→ **WHAT TO WORK ON**: Could you return all of the records exactly as they stand?

** Opening EXERCISE DATA block **

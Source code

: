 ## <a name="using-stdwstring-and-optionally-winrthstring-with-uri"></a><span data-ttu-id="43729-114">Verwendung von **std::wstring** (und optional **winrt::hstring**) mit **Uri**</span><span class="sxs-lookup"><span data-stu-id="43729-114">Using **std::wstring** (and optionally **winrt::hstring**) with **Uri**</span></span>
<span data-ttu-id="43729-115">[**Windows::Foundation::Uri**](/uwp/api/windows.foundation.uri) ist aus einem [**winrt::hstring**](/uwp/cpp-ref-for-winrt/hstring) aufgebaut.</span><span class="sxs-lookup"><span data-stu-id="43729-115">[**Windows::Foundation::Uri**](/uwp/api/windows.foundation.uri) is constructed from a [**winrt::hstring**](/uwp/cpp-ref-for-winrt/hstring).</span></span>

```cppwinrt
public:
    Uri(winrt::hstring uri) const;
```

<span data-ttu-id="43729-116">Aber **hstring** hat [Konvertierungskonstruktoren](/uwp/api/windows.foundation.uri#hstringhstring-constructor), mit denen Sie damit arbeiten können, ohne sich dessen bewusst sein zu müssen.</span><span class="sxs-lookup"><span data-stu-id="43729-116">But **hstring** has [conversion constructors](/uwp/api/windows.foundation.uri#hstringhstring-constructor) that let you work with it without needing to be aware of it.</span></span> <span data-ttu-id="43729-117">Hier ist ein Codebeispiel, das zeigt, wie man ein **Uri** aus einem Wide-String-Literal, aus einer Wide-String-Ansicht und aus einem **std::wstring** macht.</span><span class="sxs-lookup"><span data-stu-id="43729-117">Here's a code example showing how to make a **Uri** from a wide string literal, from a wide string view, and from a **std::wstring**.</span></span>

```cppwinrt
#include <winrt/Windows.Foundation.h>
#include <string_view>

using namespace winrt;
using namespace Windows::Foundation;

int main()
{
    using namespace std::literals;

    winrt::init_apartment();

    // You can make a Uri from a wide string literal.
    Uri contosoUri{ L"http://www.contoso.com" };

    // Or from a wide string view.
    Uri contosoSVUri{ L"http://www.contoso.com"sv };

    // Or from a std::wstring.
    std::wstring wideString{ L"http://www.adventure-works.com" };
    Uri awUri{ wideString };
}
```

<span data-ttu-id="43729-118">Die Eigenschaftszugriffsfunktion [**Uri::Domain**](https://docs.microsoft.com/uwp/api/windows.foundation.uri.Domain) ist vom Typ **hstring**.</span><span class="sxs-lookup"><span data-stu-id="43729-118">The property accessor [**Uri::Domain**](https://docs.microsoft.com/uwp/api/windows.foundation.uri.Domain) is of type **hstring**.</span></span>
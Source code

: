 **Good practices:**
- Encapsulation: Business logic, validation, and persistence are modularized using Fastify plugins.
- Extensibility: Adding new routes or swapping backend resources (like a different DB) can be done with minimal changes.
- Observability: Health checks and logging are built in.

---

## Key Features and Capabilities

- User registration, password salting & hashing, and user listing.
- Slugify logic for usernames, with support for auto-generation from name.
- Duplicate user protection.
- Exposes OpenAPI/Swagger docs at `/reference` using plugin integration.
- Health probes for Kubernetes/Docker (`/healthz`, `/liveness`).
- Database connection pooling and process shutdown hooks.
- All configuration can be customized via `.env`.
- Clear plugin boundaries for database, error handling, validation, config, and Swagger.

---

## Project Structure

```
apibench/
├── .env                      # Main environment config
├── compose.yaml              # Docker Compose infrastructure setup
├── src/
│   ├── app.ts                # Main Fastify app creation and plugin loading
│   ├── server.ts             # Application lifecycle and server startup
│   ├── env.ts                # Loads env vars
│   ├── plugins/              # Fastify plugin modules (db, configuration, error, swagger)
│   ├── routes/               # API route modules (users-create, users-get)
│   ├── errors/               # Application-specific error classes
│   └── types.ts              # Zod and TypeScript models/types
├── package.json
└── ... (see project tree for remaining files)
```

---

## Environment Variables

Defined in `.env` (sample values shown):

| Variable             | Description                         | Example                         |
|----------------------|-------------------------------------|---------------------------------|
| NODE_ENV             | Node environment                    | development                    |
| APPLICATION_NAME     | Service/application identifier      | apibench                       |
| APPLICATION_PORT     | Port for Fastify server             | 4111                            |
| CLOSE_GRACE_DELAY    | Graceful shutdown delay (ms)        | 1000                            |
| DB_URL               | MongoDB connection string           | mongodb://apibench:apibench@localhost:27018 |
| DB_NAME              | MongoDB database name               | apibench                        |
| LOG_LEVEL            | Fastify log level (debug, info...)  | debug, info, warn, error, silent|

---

** Closing EXERCISE DATA block **

→ **RESPONSE FOR THIS EXERCISE**:
Source code

: ## <a name="using-stdwstring-and-optionally-winrthstring-with-uri"></a><span data-ttu-id="43729-114">Verwendung von **std::wstring** (und optional **winrt::hstring**) mit **Uri**</span><span class="sxs-lookup"><span data-stu-id="43729-114">Using **std::wstring** (and optionally **winrt::hstring**) with **Uri**</span></span>
<span data-ttu-id="43729-115">[**Windows::Foundation::Uri**](/uwp/api/windows.foundation.uri) ist aus einem [**winrt::hstring**](/uwp/cpp-ref-for-winrt/hstring) aufgebaut.</span><span class="sxs-lookup"><span data-stu-id="43729-115">[**Windows::Foundation::Uri**](/uwp/api/windows.foundation.uri) is constructed from a [**winrt::hstring**](/uwp/cpp-ref-for-winrt/hstring).</span></span>

```cppwinrt
public:
    Uri(winrt::hstring uri) const;
```

<span data-ttu-id="43729-116">Aber **hstring** hat [Konvertierungskonstruktoren](/uwp/api/windows.foundation.uri#hstringhstring-constructor), mit denen Sie damit arbeiten können, ohne sich dessen bewusst sein zu müssen.</span><span class="sxs-lookup"><span data-stu-id="43729-116">But **hstring** has [conversion constructors](/uwp/api/windows.foundation.uri#hstringhstring-constructor) that let you work with it without needing to be aware of it.</span></span> <span data-ttu-id="43729-117">Hier ist ein Codebeispiel, das zeigt, wie man ein **Uri** aus einem Wide-String-Literal, aus einer Wide-String-Ansicht und aus einem **std::wstring** macht.</span><span class="sxs-lookup"><span data-stu-id="43729-117">Here's a code example showing how to make a **Uri** from a wide string literal, from a wide string view, and from a **std::wstring**.</span></span>

```cppwinrt
#include <winrt/Windows.Foundation.h>
#include <string_view>

using namespace winrt;
using namespace Windows::Foundation;

int main()
{
    using namespace std::literals;

    winrt::init_apartment();

    // You can make a Uri from a wide string literal.
    Uri contosoUri{ L"http://www.contoso.com" };

    // Or from a wide string view.
    Uri contosoSVUri{ L"http://www.contoso.com"sv };

    // Or from a std::wstring.
    std::wstring wideString{ L"http://www.adventure-works.com" };
    Uri awUri{ wideString };
}
```

<span data-ttu-id="43729-118">Die Eigenschaftszugriffsfunktion [**Uri::Domain**](https://docs.microsoft.com/uwp/api/windows.foundation.uri.Domain) ist vom Typ **hstring**.</span><span class="sxs-lookup"><span data-stu-id="43729-118">The property accessor [**Uri::Domain**](https://docs.microsoft.com/uwp/api/windows.foundation.uri.Domain) is of type **hstring**.</span></span>
Source code

: **Good practices:**
- Encapsulation: Business logic, validation, and persistence are modularized using Fastify plugins.
- Extensibility: Adding new routes or swapping backend resources (like a different DB) can be done with minimal changes.
- Observability: Health checks and logging are built in.

---

## Key Features and Capabilities

- User registration, password salting & hashing, and user listing.
- Slugify logic for usernames, with support for auto-generation from name.
- Duplicate user protection.
- Exposes OpenAPI/Swagger docs at `/reference` using plugin integration.
- Health probes for Kubernetes/Docker (`/healthz`, `/liveness`).
- Database connection pooling and process shutdown hooks.
- All configuration can be customized via `.env`.
- Clear plugin boundaries for database, error handling, validation, config, and Swagger.

---

## Project Structure

```
apibench/
├── .env                      # Main environment config
├── compose.yaml              # Docker Compose infrastructure setup
├── src/
│   ├── app.ts                # Main Fastify app creation and plugin loading
│   ├── server.ts             # Application lifecycle and server startup
│   ├── env.ts                # Loads env vars
│   ├── plugins/              # Fastify plugin modules (db, configuration, error, swagger)
│   ├── routes/               # API route modules (users-create, users-get)
│   ├── errors/               # Application-specific error classes
│   └── types.ts              # Zod and TypeScript models/types
├── package.json
└── ... (see project tree for remaining files)
```

---

## Environment Variables

Defined in `.env` (sample values shown):

| Variable             | Description                         | Example                         |
|----------------------|-------------------------------------|---------------------------------|
| NODE_ENV             | Node environment                    | development                    |
| APPLICATION_NAME     | Service/application identifier      | apibench                       |
| APPLICATION_PORT     | Port for Fastify server             | 4111                            |
| CLOSE_GRACE_DELAY    | Graceful shutdown delay (ms)        | 1000                            |
| DB_URL               | MongoDB connection string           | mongodb://apibench:apibench@localhost:27018 |
| DB_NAME              | MongoDB database name               | apibench                        |
| LOG_LEVEL            | Fastify log level (debug, info...)  | debug, info, warn, error, silent|

---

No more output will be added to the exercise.